Essential Architecture-  ROME

Markets of Trajan

architect

Apollodorus of Damascus

location

Rome, Italy (located on the Via dei Fori Imperiale, at the opposite end to the Colosseum)

date

100 to 112

style

Ancient Roman

construction

System bearing masonry- Composed of an arc of arched arcade 

type

Market
 
 
   
 
 
   
   
   
The Trajan's Market (Mercatus Traiani) is a large complex of ruins in the city of Rome, located on the Via dei Fori Imperiale, at the opposite end to the Colosseum. The buildings and structures present a living model of life in the Roman capital and a glimpse at the continuing restoration in the city which reveals new treasures and insights about Ancient Roman architecture.

Built in 107-110 AD by Apollodorus of Damascus, an architect who always followed Trajan in his adventures. During the middle ages the complex was transformed by adding floor levels still visible today and building defensive elements such as the Torre delle Milizie, built in 1200. A convent was later built in this area, but demolished at the beginning of twentieth century to restore Trajan's Markets to the city of Rome.

The entrance is in Via IV Novembre; immediately the visitor enters into a shopping area, disposed on two different sides, where free wheat was once distributed to the people of Rome. At the end of this hall a large balcony offers a beautiful view on the markets, Trajan's Forum and Vittoriano. This is actually a part of the Via Biberatica (from biber meaning drink, the location for most of the taverns and grocers' shops), the road that starts from the entrance and divides Trajan's Market.

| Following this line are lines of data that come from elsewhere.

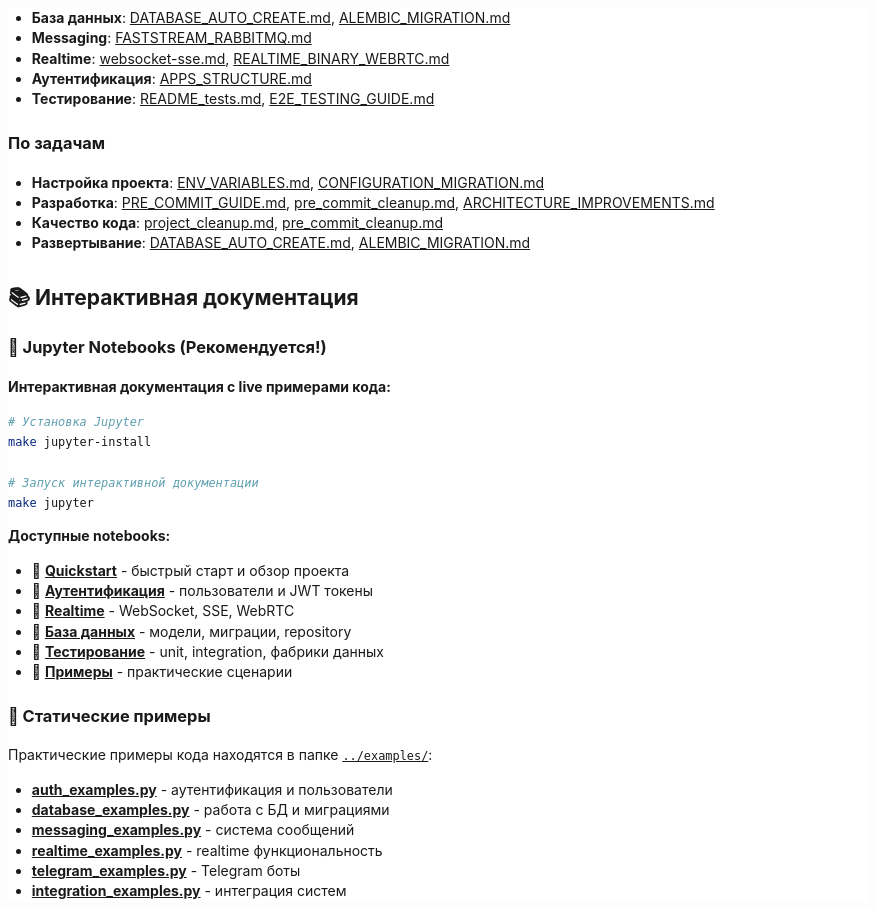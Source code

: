 - **База данных**: [DATABASE_AUTO_CREATE.md](DATABASE_AUTO_CREATE.md), [ALEMBIC_MIGRATION.md](ALEMBIC_MIGRATION.md)
- **Messaging**: [FASTSTREAM_RABBITMQ.md](FASTSTREAM_RABBITMQ.md)
- **Realtime**: [websocket-sse.md](websocket-sse.md), [REALTIME_BINARY_WEBRTC.md](REALTIME_BINARY_WEBRTC.md)
- **Аутентификация**: [APPS_STRUCTURE.md](APPS_STRUCTURE.md)
- **Тестирование**: [README_tests.md](README_tests.md), [E2E_TESTING_GUIDE.md](E2E_TESTING_GUIDE.md)

### По задачам

- **Настройка проекта**: [ENV_VARIABLES.md](ENV_VARIABLES.md), [CONFIGURATION_MIGRATION.md](CONFIGURATION_MIGRATION.md)
- **Разработка**: [PRE_COMMIT_GUIDE.md](PRE_COMMIT_GUIDE.md), [pre_commit_cleanup.md](pre_commit_cleanup.md), [ARCHITECTURE_IMPROVEMENTS.md](ARCHITECTURE_IMPROVEMENTS.md)
- **Качество кода**: [project_cleanup.md](project_cleanup.md), [pre_commit_cleanup.md](pre_commit_cleanup.md)
- **Развертывание**: [DATABASE_AUTO_CREATE.md](DATABASE_AUTO_CREATE.md), [ALEMBIC_MIGRATION.md](ALEMBIC_MIGRATION.md)

## 📚 Интерактивная документация

### 🚀 Jupyter Notebooks (Рекомендуется!)

**Интерактивная документация с live примерами кода:**

```bash
# Установка Jupyter
make jupyter-install

# Запуск интерактивной документации
make jupyter
```

**Доступные notebooks:**

- 🎯 **[Quickstart](../notebooks/quickstart/)** - быстрый старт и обзор проекта
- 🔐 **[Аутентификация](../notebooks/auth/)** - пользователи и JWT токены
- 🔄 **[Realtime](../notebooks/realtime/)** - WebSocket, SSE, WebRTC
- 💾 **[База данных](../notebooks/database/)** - модели, миграции, repository
- 🧪 **[Тестирование](../notebooks/testing/)** - unit, integration, фабрики данных
- 📝 **[Примеры](../notebooks/examples/)** - практические сценарии

### 📜 Статические примеры

Практические примеры кода находятся в папке [`../examples/`](../examples/):

- **[auth_examples.py](../examples/auth_examples.py)** - аутентификация и пользователи
- **[database_examples.py](../examples/database_examples.py)** - работа с БД и миграциями
- **[messaging_examples.py](../examples/messaging_examples.py)** - система сообщений
- **[realtime_examples.py](../examples/realtime_examples.py)** - realtime функциональность
- **[telegram_examples.py](../examples/telegram_examples.py)** - Telegram боты
- **[integration_examples.py](../examples/integration_examples.py)** - интеграция систем
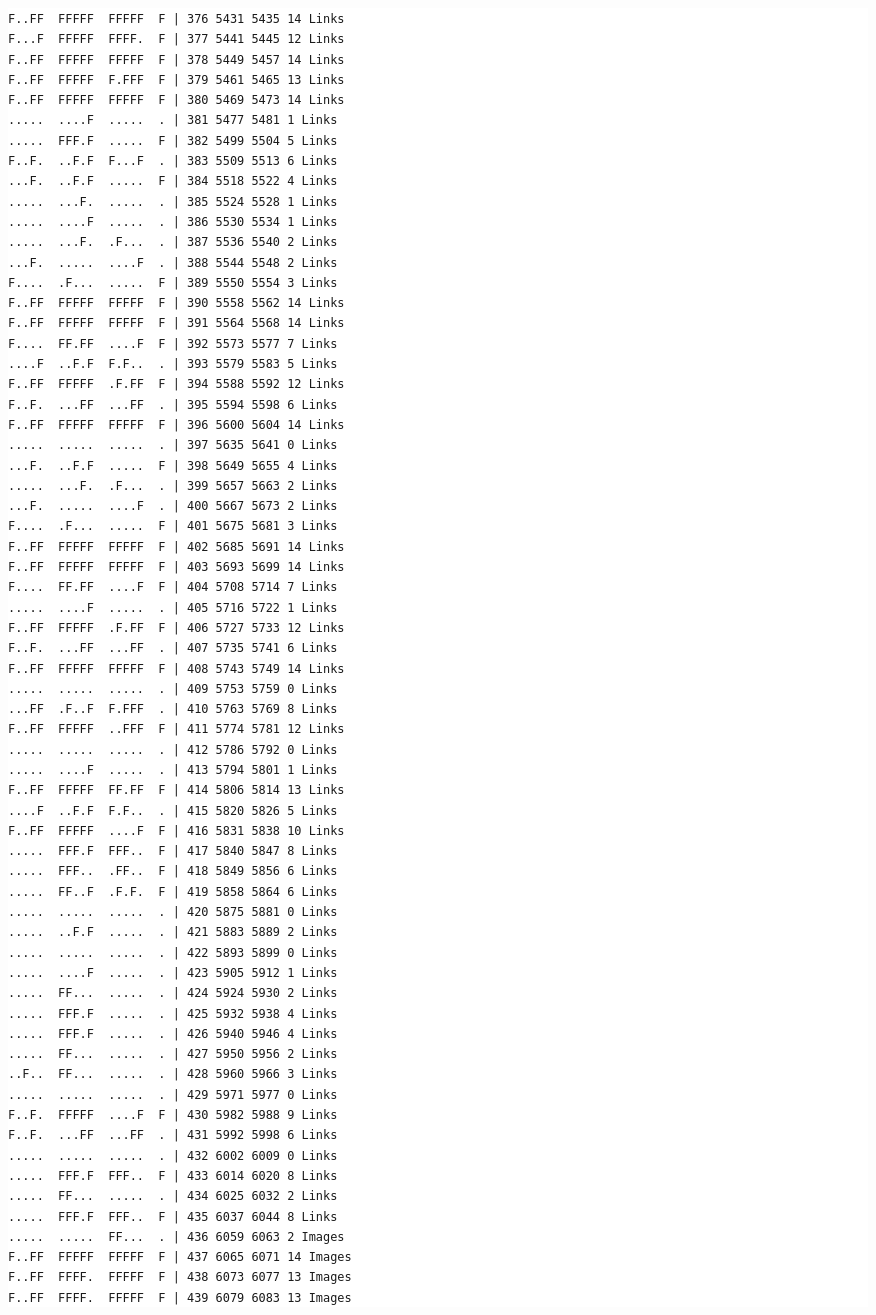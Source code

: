     F..FF  FFFFF  FFFFF  F | 376 5431 5435 14 Links
    F...F  FFFFF  FFFF.  F | 377 5441 5445 12 Links
    F..FF  FFFFF  FFFFF  F | 378 5449 5457 14 Links
    F..FF  FFFFF  F.FFF  F | 379 5461 5465 13 Links
    F..FF  FFFFF  FFFFF  F | 380 5469 5473 14 Links
    .....  ....F  .....  . | 381 5477 5481 1 Links
    .....  FFF.F  .....  F | 382 5499 5504 5 Links
    F..F.  ..F.F  F...F  . | 383 5509 5513 6 Links
    ...F.  ..F.F  .....  F | 384 5518 5522 4 Links
    .....  ...F.  .....  . | 385 5524 5528 1 Links
    .....  ....F  .....  . | 386 5530 5534 1 Links
    .....  ...F.  .F...  . | 387 5536 5540 2 Links
    ...F.  .....  ....F  . | 388 5544 5548 2 Links
    F....  .F...  .....  F | 389 5550 5554 3 Links
    F..FF  FFFFF  FFFFF  F | 390 5558 5562 14 Links
    F..FF  FFFFF  FFFFF  F | 391 5564 5568 14 Links
    F....  FF.FF  ....F  F | 392 5573 5577 7 Links
    ....F  ..F.F  F.F..  . | 393 5579 5583 5 Links
    F..FF  FFFFF  .F.FF  F | 394 5588 5592 12 Links
    F..F.  ...FF  ...FF  . | 395 5594 5598 6 Links
    F..FF  FFFFF  FFFFF  F | 396 5600 5604 14 Links
    .....  .....  .....  . | 397 5635 5641 0 Links
    ...F.  ..F.F  .....  F | 398 5649 5655 4 Links
    .....  ...F.  .F...  . | 399 5657 5663 2 Links
    ...F.  .....  ....F  . | 400 5667 5673 2 Links
    F....  .F...  .....  F | 401 5675 5681 3 Links
    F..FF  FFFFF  FFFFF  F | 402 5685 5691 14 Links
    F..FF  FFFFF  FFFFF  F | 403 5693 5699 14 Links
    F....  FF.FF  ....F  F | 404 5708 5714 7 Links
    .....  ....F  .....  . | 405 5716 5722 1 Links
    F..FF  FFFFF  .F.FF  F | 406 5727 5733 12 Links
    F..F.  ...FF  ...FF  . | 407 5735 5741 6 Links
    F..FF  FFFFF  FFFFF  F | 408 5743 5749 14 Links
    .....  .....  .....  . | 409 5753 5759 0 Links
    ...FF  .F..F  F.FFF  . | 410 5763 5769 8 Links
    F..FF  FFFFF  ..FFF  F | 411 5774 5781 12 Links
    .....  .....  .....  . | 412 5786 5792 0 Links
    .....  ....F  .....  . | 413 5794 5801 1 Links
    F..FF  FFFFF  FF.FF  F | 414 5806 5814 13 Links
    ....F  ..F.F  F.F..  . | 415 5820 5826 5 Links
    F..FF  FFFFF  ....F  F | 416 5831 5838 10 Links
    .....  FFF.F  FFF..  F | 417 5840 5847 8 Links
    .....  FFF..  .FF..  F | 418 5849 5856 6 Links
    .....  FF..F  .F.F.  F | 419 5858 5864 6 Links
    .....  .....  .....  . | 420 5875 5881 0 Links
    .....  ..F.F  .....  . | 421 5883 5889 2 Links
    .....  .....  .....  . | 422 5893 5899 0 Links
    .....  ....F  .....  . | 423 5905 5912 1 Links
    .....  FF...  .....  . | 424 5924 5930 2 Links
    .....  FFF.F  .....  . | 425 5932 5938 4 Links
    .....  FFF.F  .....  . | 426 5940 5946 4 Links
    .....  FF...  .....  . | 427 5950 5956 2 Links
    ..F..  FF...  .....  . | 428 5960 5966 3 Links
    .....  .....  .....  . | 429 5971 5977 0 Links
    F..F.  FFFFF  ....F  F | 430 5982 5988 9 Links
    F..F.  ...FF  ...FF  . | 431 5992 5998 6 Links
    .....  .....  .....  . | 432 6002 6009 0 Links
    .....  FFF.F  FFF..  F | 433 6014 6020 8 Links
    .....  FF...  .....  . | 434 6025 6032 2 Links
    .....  FFF.F  FFF..  F | 435 6037 6044 8 Links
    .....  .....  FF...  . | 436 6059 6063 2 Images
    F..FF  FFFFF  FFFFF  F | 437 6065 6071 14 Images
    F..FF  FFFF.  FFFFF  F | 438 6073 6077 13 Images
    F..FF  FFFF.  FFFFF  F | 439 6079 6083 13 Images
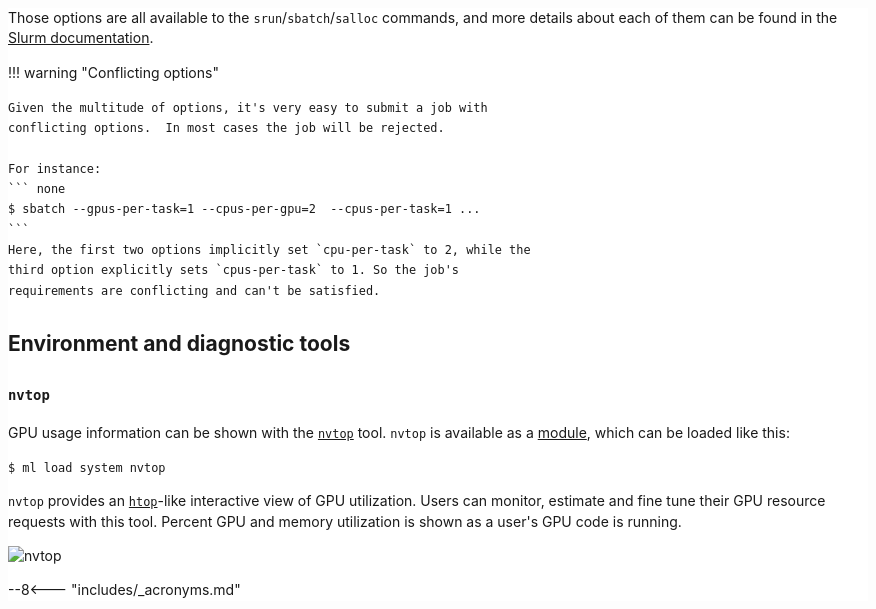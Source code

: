 Those options are all available to the `srun`/`sbatch`/`salloc` commands, and
more details about each of them can be found in the [Slurm
documentation][url_slurm_srun].

!!! warning "Conflicting options"

    Given the multitude of options, it's very easy to submit a job with
    conflicting options.  In most cases the job will be rejected.

    For instance:
    ``` none
    $ sbatch --gpus-per-task=1 --cpus-per-gpu=2  --cpus-per-task=1 ...
    ```
    Here, the first two options implicitly set `cpu-per-task` to 2, while the
    third option explicitly sets `cpus-per-task` to 1. So the job's
    requirements are conflicting and can't be satisfied.


## Environment and diagnostic tools


### `nvtop`

GPU usage information can be shown with the [`nvtop`][url_nvtop] tool. `nvtop`
is available as a [module][url_modules], which can be loaded like this:

``` none
$ ml load system nvtop
```


`nvtop` provides an [`htop`][url_htop]-like interactive view of GPU
utilization.  Users can monitor, estimate and fine tune their GPU resource
requests with this tool.  Percent GPU and memory utilization is shown as a
user's GPU code is running.

![nvtop](images/nvtop.png)


[comment]: #  (# TODO: modules, cuda nvcc, nvidia-smi,  CUDA_VISIBLE_DEVICES)

[comment]: #  (## Multi-GPU topologies, ## GPU mode )

[comment]: #  (link URLs -----------------------------------------------------)

[url_gpu]:          //blogs.nvidia.com/blog/2009/12/16/whats-the-difference-between-a-cpu-and-a-gpu/
[url_condo]:        /docs/concepts/#the-condominium-model
[url_modules]:      /docs/software/modules
[url_ondemand]:     /docs/user-guide/ondemand/
[url_slurm_sbatch]: //slurm.schedmd.com/sbatch.html#OPT_constraint
[url_slurm_srun]:   //slurm.schedmd.com/srun.html#OPT_gpus
[url_gpu_cmodes]:   //docs.nvidia.com/cuda/cuda-c-programming-guide/index.html#compute-modes
[url_mig]:          //www.nvidia.com/en-us/technologies/multi-instance-gpu/
[url_nvtop]:        //github.com/Syllo/nvtop
[url_htop]:         //hisham.hm/htop/


[comment]: #  (footnotes -----------------------------------------------------)

[^node_feat]: See `node_feat -h` for more details.
[^values]: The lists of values provided in the table are non exhaustive.
[^gpu_cmodes]: The list of available GPU compute modes and relevant details are
  available in the [CUDA Toolkit Documentation][url_gpu_cmodes]


--8<--- "includes/_acronyms.md"
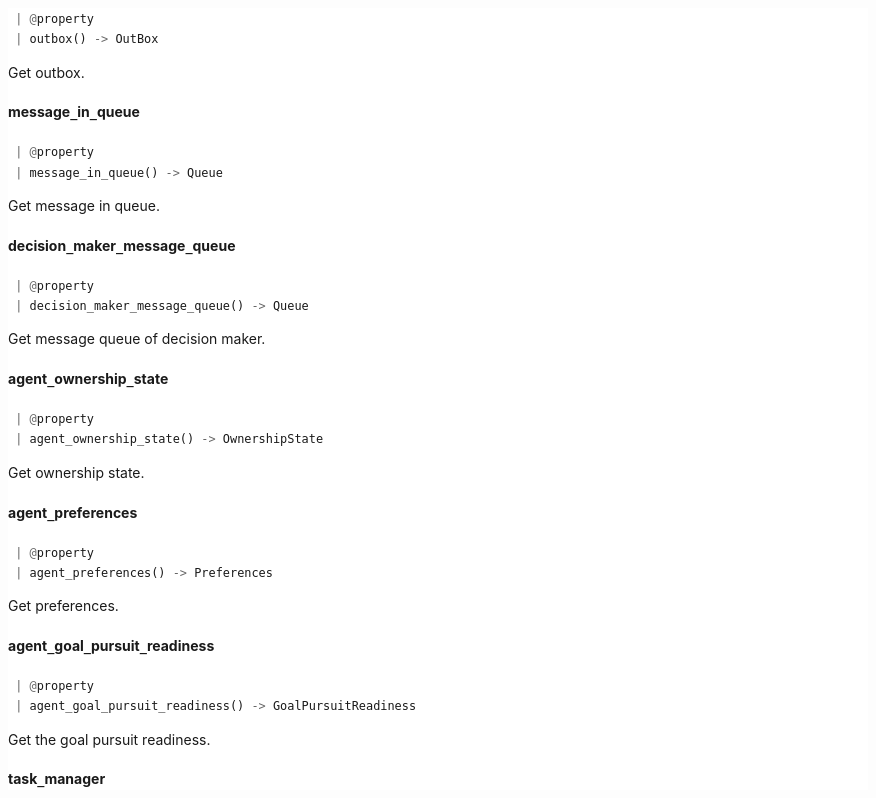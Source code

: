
 ```python
 | @property
 | outbox() -> OutBox
```

Get outbox.

<a name=".aea.skills.base.SkillContext.message_in_queue"></a>
#### message`_`in`_`queue

```python
 | @property
 | message_in_queue() -> Queue
```

Get message in queue.

<a name=".aea.skills.base.SkillContext.decision_maker_message_queue"></a>
#### decision`_`maker`_`message`_`queue

```python
 | @property
 | decision_maker_message_queue() -> Queue
```

Get message queue of decision maker.

<a name=".aea.skills.base.SkillContext.agent_ownership_state"></a>
#### agent`_`ownership`_`state

```python
 | @property
 | agent_ownership_state() -> OwnershipState
```

Get ownership state.

<a name=".aea.skills.base.SkillContext.agent_preferences"></a>
#### agent`_`preferences

```python
 | @property
 | agent_preferences() -> Preferences
```

Get preferences.

<a name=".aea.skills.base.SkillContext.agent_goal_pursuit_readiness"></a>
#### agent`_`goal`_`pursuit`_`readiness

```python
 | @property
 | agent_goal_pursuit_readiness() -> GoalPursuitReadiness
```

Get the goal pursuit readiness.

<a name=".aea.skills.base.SkillContext.task_manager"></a>
#### task`_`manager
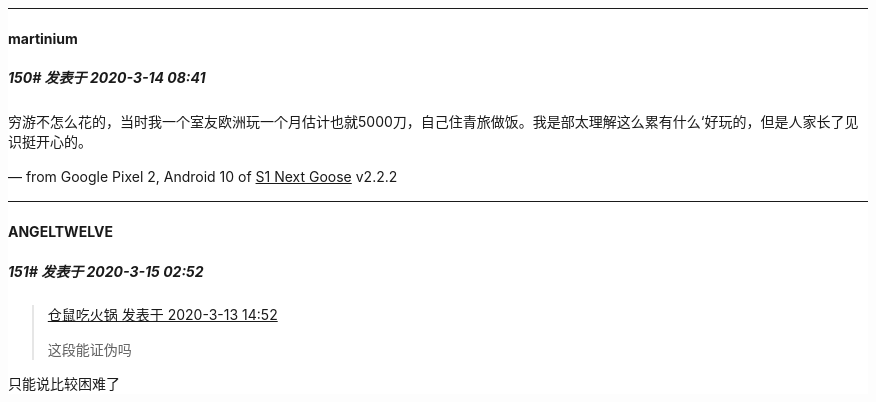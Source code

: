 



*****

####  martinium  
##### 150#       发表于 2020-3-14 08:41




穷游不怎么花的，当时我一个室友欧洲玩一个月估计也就5000刀，自己住青旅做饭。我是部太理解这么累有什么‘好玩的，但是人家长了见识挺开心的。

— from Google Pixel 2, Android 10 of [S1 Next Goose](https://pan.baidu.com/s/1mi43uRm) v2.2.2







*****

####  ANGELTWELVE  
##### 151#       发表于 2020-3-15 02:52



<blockquote><a href="httphttps://bbs.saraba1st.com/2b/forum.php?mod=redirect&amp;goto=findpost&amp;pid=46719713&amp;ptid=1918601" target="_blank">仓鼠吃火锅 发表于 2020-3-13 14:52</a>

这段能证伪吗</blockquote>
只能说比较困难了





                                            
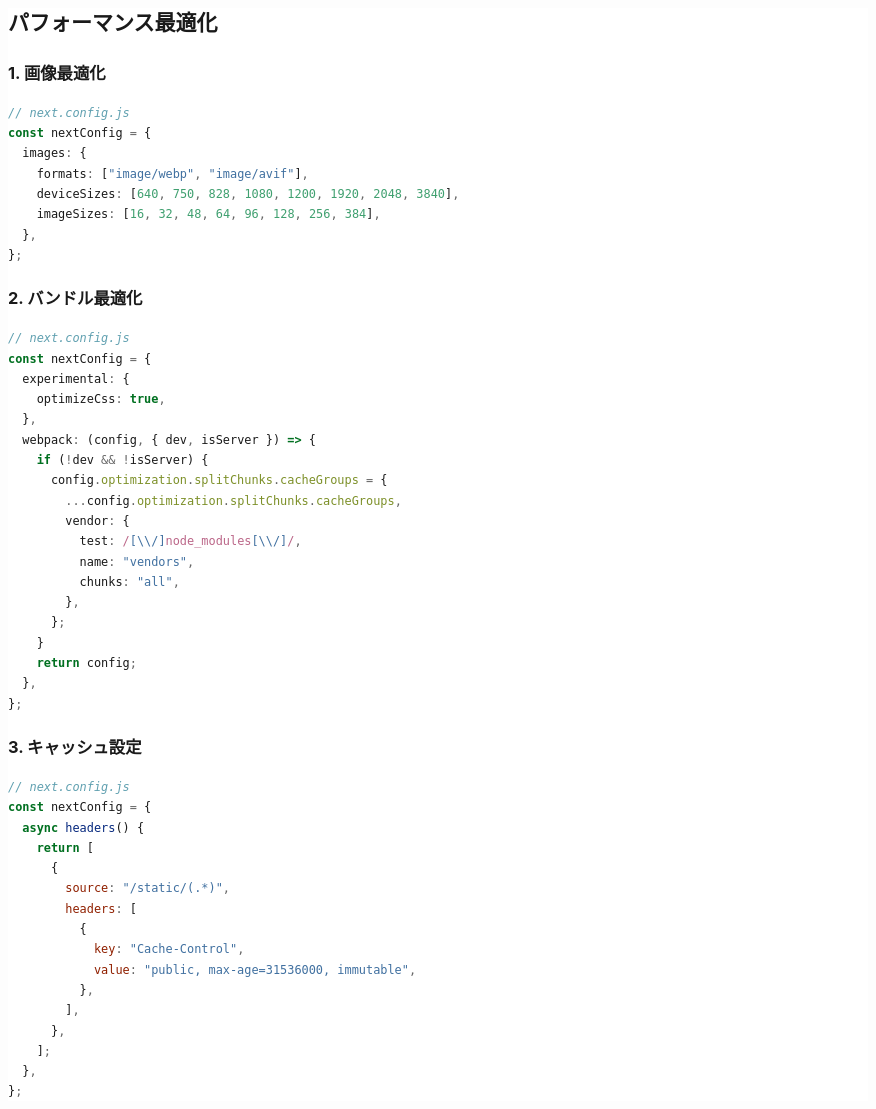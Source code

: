 ## パフォーマンス最適化

### 1. 画像最適化

```typescript
// next.config.js
const nextConfig = {
  images: {
    formats: ["image/webp", "image/avif"],
    deviceSizes: [640, 750, 828, 1080, 1200, 1920, 2048, 3840],
    imageSizes: [16, 32, 48, 64, 96, 128, 256, 384],
  },
};
```

### 2. バンドル最適化

```typescript
// next.config.js
const nextConfig = {
  experimental: {
    optimizeCss: true,
  },
  webpack: (config, { dev, isServer }) => {
    if (!dev && !isServer) {
      config.optimization.splitChunks.cacheGroups = {
        ...config.optimization.splitChunks.cacheGroups,
        vendor: {
          test: /[\\/]node_modules[\\/]/,
          name: "vendors",
          chunks: "all",
        },
      };
    }
    return config;
  },
};
```

### 3. キャッシュ設定

```javascript
// next.config.js
const nextConfig = {
  async headers() {
    return [
      {
        source: "/static/(.*)",
        headers: [
          {
            key: "Cache-Control",
            value: "public, max-age=31536000, immutable",
          },
        ],
      },
    ];
  },
};
```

The upper levels of the market were used for offices while the lower part, in front of Trajan's Forum, had shops selling oil, wines, seafood, groceries, vegetables and fruit. Medieval houses built on the top floor face the semicircular segment of the Via Biberatica. The lower part of the market today shows two levels: a ground floor level for shops, with an entry made in travertine, surmounted by an arch. The second level was formed by adjoining shops selling wines and oil. A third level, today visible only as some walls, was discovered at the Via Biberatica and was probably used for grocers' shops. On the lower part there are also two large halls, probably used for auditions or concerts.

The market is roofed by a concrete vault raised on piers, both covering and allowing air and light into the central space. The market itself is constructed primarily out of brick and concrete.